Tuesday, July 13, 2010

CoreLogic: House Prices increase 0.9% in May

by Bill McBride on 7/13/2010 01:10:00 PM

From CoreLogic (formerly First American LoanPerformance): CoreLogic® Home Price Index Shows Continued Increases in Home Prices for both Year-Over-Year and Month-Over-Month Figures In May

National home prices in the U.S. increased in May, the fourth-consecutive month showing a year-over-year increase. According to the CoreLogic HPI, national home prices, including distressed sales, increased by 2.9 percent in May 2010 compared to May 2009 and increased by 3.5 percent in April 2010 compared to April 2009. Excluding distressed sales, year-over-year prices only increased by 0.9 percent in May, and April’s non-distressed HPI increased by 0.4 percent.

On a month-over-month basis, May’s HPI was 0.9 percent higher than the April 2010 HPI, but the rate of increase was lower than the 1.3 percent gain from March 2010 to April 2010.
“Home price appreciation stabilized as homebuyer tax credit driven sales peaked in late spring,” said Mark Fleming, chief economist for CoreLogic. “But given that the labor market and income growth remain tepid we expect prices to moderate and possibly decline the rest of the year.”
Loan Performance House Price Index Click on graph for larger image in new window.

This graph shows the national LoanPerformance data since 1976. January 2000 = 100.

The index is up 2.9% over the last year, and off 28.5% from the peak.

CoreLogic expects prices to "moderate and possibly decline". I expect that we will see lower prices on this index later this year.
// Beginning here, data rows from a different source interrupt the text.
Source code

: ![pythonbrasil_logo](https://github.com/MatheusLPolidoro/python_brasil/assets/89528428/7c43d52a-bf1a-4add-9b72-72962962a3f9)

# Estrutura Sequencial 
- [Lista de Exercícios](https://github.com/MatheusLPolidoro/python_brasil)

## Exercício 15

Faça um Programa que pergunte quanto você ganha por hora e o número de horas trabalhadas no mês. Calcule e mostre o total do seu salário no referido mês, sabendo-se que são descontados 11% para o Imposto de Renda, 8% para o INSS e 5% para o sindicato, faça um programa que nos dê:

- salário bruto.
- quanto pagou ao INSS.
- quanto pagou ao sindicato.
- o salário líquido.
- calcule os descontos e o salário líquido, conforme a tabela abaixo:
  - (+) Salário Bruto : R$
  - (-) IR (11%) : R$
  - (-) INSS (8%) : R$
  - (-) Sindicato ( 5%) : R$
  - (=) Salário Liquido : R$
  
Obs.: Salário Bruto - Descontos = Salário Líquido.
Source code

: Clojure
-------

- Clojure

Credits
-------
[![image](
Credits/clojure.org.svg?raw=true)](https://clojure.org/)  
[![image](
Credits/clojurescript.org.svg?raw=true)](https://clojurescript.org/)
Price-to-Rent RatioThe second graph is an update on the price-to-rent ratio similar to the approach used by Fed economist John Krainer and researcher Chishen Wei in 2004: House Prices and Fundamental Value. Kainer and Wei presented a price-to-rent ratio using the OFHEO house price index and the Owners' Equivalent Rent (OER) from the BLS.

This graph shows the price to rent ratio using the CoreLogic data (January 2000 = 1.0).

This suggests that house prices are much closer to the bottom than the top, but that prices still have a ways to fall on a national basis.

I think this index will show a further price increase in June, as tax credit related existing home sales close. But I expect the index will show declines by the end of summer and into the fall.